The following example uses a plain text phrase as KEY_SOURCE and does not use an authenticator:

USE [tempdb];

-- DROP SYMMETRIC KEY [test_key];
CREATE SYMMETRIC KEY [test_key]
WITH ALGORITHM = AES_256,
     KEY_SOURCE = '{your "key"}'
ENCRYPTION BY PASSWORD = 'weak';

OPEN SYMMETRIC KEY [test_key]
   DECRYPTION BY PASSWORD = 'weak';

DECLARE @Encrypted VARBINARY(8000);
SET @Encrypted = ENCRYPTBYKEY(KEY_GUID(N'test_key'), 'test me!');  

SELECT @Encrypted AS [EncryptedValue],
       DECRYPTBYKEY(@Encrypted) [DecryptedBytes],
       CONVERT(VARCHAR(500), DECRYPTBYKEY(@Encrypted)) AS [DecryptedText];

CLOSE SYMMETRIC KEY [test_key];

Returns:

EncryptedValue                   DecryptedBytes        DecryptedText
0x00A6E1C5C3035A45BC33EEFA...    0x74657374206D6521    test me!

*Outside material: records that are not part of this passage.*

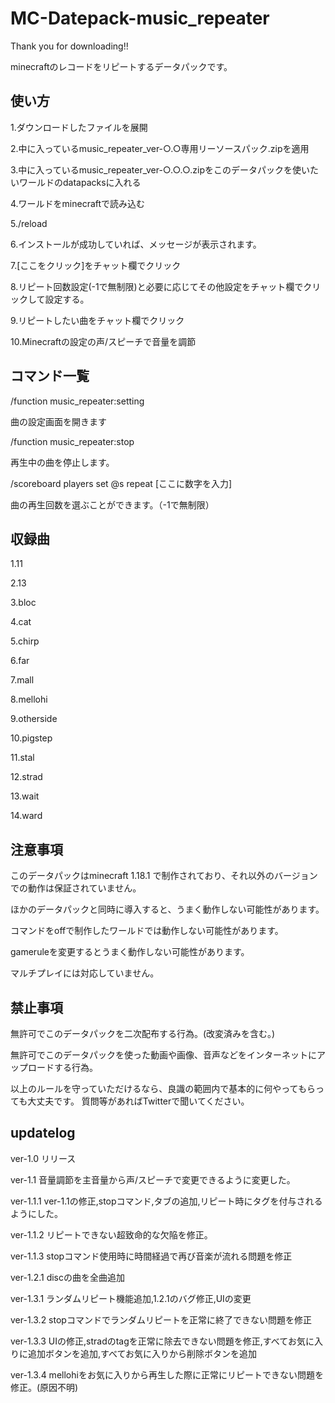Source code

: # MC-Datepack-music_repeater

Thank you for downloading!!

minecraftのレコードをリピートするデータパックです。

使い方
--------------------

1.ダウンロードしたファイルを展開

2.中に入っているmusic_repeater_ver-○.○専用リーソースパック.zipを適用

3.中に入っているmusic_repeater_ver-○.○.○.zipをこのデータパックを使いたいワールドのdatapacksに入れる

4.ワールドをminecraftで読み込む

5./reload

6.インストールが成功していれば、メッセージが表示されます。

7.[ここをクリック]をチャット欄でクリック

8.リピート回数設定(-1で無制限)と必要に応じてその他設定をチャット欄でクリックして設定する。

9.リピートしたい曲をチャット欄でクリック

10.Minecraftの設定の声/スピーチで音量を調節

コマンド一覧
--------------------

/function music_repeater:setting

  曲の設定画面を開きます
  
/function music_repeater:stop

  再生中の曲を停止します。
  
/scoreboard players set @s repeat [ここに数字を入力]

  曲の再生回数を選ぶことができます。（-1で無制限）

収録曲
--------------------

1.11

2.13

3.bloc

4.cat

5.chirp

6.far

7.mall

8.mellohi

9.otherside

10.pigstep

11.stal

12.strad

13.wait

14.ward

注意事項
--------------------

このデータパックはminecraft 1.18.1 で制作されており、それ以外のバージョンでの動作は保証されていません。

ほかのデータパックと同時に導入すると、うまく動作しない可能性があります。

コマンドをoffで制作したワールドでは動作しない可能性があります。

gameruleを変更するとうまく動作しない可能性があります。

マルチプレイには対応していません。

禁止事項
--------------------

無許可でこのデータパックを二次配布する行為。(改変済みを含む。)

無許可でこのデータパックを使った動画や画像、音声などをインターネットにアップロードする行為。

以上のルールを守っていただけるなら、良識の範囲内で基本的に何やってもらっても大丈夫です。
質問等があればTwitterで聞いてください。

updatelog
--------------------

ver-1.0 リリース

ver-1.1 音量調節を主音量から声/スピーチで変更できるように変更した。

  ver-1.1.1 ver-1.1の修正,stopコマンド,タブの追加,リピート時にタグを付与されるようにした。
  
  ver-1.1.2 リピートできない超致命的な欠陥を修正。
  
  ver-1.1.3 stopコマンド使用時に時間経過で再び音楽が流れる問題を修正
  
ver-1.2.1 discの曲を全曲追加

ver-1.3.1 ランダムリピート機能追加,1.2.1のバグ修正,UIの変更

  ver-1.3.2 stopコマンドでランダムリピートを正常に終了できない問題を修正

  ver-1.3.3 UIの修正,stradのtagを正常に除去できない問題を修正,すべてお気に入りに追加ボタンを追加,すべてお気に入りから削除ボタンを追加

  ver-1.3.4 mellohiをお気に入りから再生した際に正常にリピートできない問題を修正。(原因不明)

IF, on the other hand, you have the actual binary key itself, then that will not work with the built-in T-SQL functions. In this case you might be able to use SQLCLR in order to use the AesManaged Class in .NET which accepts a 128 bit (16 byte), 192 bit (24 byte), or 256 bit (32 byte) key. Of course, this requires a second value, the "initialization vector (IV)", and I don't know if you have that, and I haven't been able to get it to work when not supplying a value for it. And while it might not matter, there is a "Padding" property that has a few different possible values and it is always possible that Guidewire used a different setting than the default .NET setting, so it could require a bit of trial and error.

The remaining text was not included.